Westword, March 29th, 2019: Denver leads the nation in Hispanic displacement from gentrification
A greater number of Hispanics, on average, are being displaced from the most rapidly gentrifying Denver neighborhoods than in any other major U.S. city.
That’s among the takeaways from “Shifting Neighborhoods: Gentrification and cultural displacement in American cities,” a new report from the National Community Reinvestment Coalition. And it rings true to a pair of Latino community leaders, whose organizations have experienced gentrification, too.
“In the summer of 2017, we sold our building in Baker, where we’d been for 42 years, and moved to Westwood,” notes Monique Lovato, CEO of the Mi Casa Resource Center. “So you could say, in a way, we were gentrified out, because the people we served were moving in all directions.”

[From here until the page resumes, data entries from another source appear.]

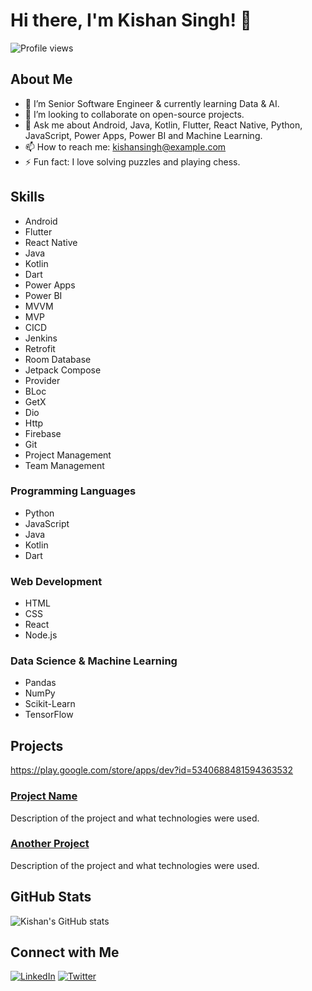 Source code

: # Hi there, I'm Kishan Singh! 👋

![Profile views](https://gpvc.arturio.dev/KishanSingh1993)

## About Me

- 🌱 I’m Senior Software Engineer & currently learning Data & AI.
- 👯 I’m looking to collaborate on open-source projects.
- 💬 Ask me about Android, Java, Kotlin, Flutter, React Native, Python, JavaScript, Power Apps, Power BI and Machine Learning.
- 📫 How to reach me: [kishansingh@example.com](mailto:kishang.90@gmail.com)
- ⚡ Fun fact: I love solving puzzles and playing chess.

## Skills
- Android
- Flutter
- React Native
- Java
- Kotlin
- Dart
- Power Apps
- Power BI
- MVVM
- MVP
- CICD
- Jenkins
- Retrofit
- Room Database
- Jetpack Compose
- Provider
- BLoc
- GetX
- Dio
- Http
- Firebase
- Git
- Project Management
- Team Management
### Programming Languages
- Python
- JavaScript
- Java
- Kotlin
- Dart

### Web Development
- HTML
- CSS
- React
- Node.js

### Data Science & Machine Learning
- Pandas
- NumPy
- Scikit-Learn
- TensorFlow

## Projects
https://play.google.com/store/apps/dev?id=5340688481594363532

### [Project Name](https://github.com/KishanSingh1993/Project-Name)
Description of the project and what technologies were used.

### [Another Project](https://github.com/KishanSingh1993/Another-Project)
Description of the project and what technologies were used.

## GitHub Stats

![Kishan's GitHub stats](https://github-readme-stats.vercel.app/api?username=KishanSingh1993&show_icons=true&theme=radical)

## Connect with Me

[![LinkedIn](https://img.shields.io/badge/LinkedIn-blue?style=flat&logo=linkedin&labelColor=blue)](https://www.linkedin.com/in/kishansingh1993/)
[![Twitter](https://img.shields.io/badge/Twitter-blue?style=flat&logo=twitter&labelColor=blue)](https://twitter.com/kishansingh1993)
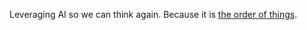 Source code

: Leveraging AI so we can think again. Because it is [the order of things](<https://memory-alpha.fandom.com/wiki/Rocks_and_Shoals_(episode)>).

Adds Mike Cortés, executive director for the Colorado Latino Leadership, Advocacy & Research Organization, formerly known as LARASA, “We used to be located on the north side of Denver, up close to the Highlands, which is an area that’s still undergoing intense gentrification and densification. But we found ourselves getting distant from the people we mean to serve. So some years ago, even before it got as gentrified as it’s gotten now, we moved over to the Baker neighborhood. Then, three and a half years ago, we moved from there because, again, the people we’re driven to serve aren’t there anymore.”
Today, Cortés points out, CLLARO is “located in Montbello — a neighborhood that I’d very much like to see intact.”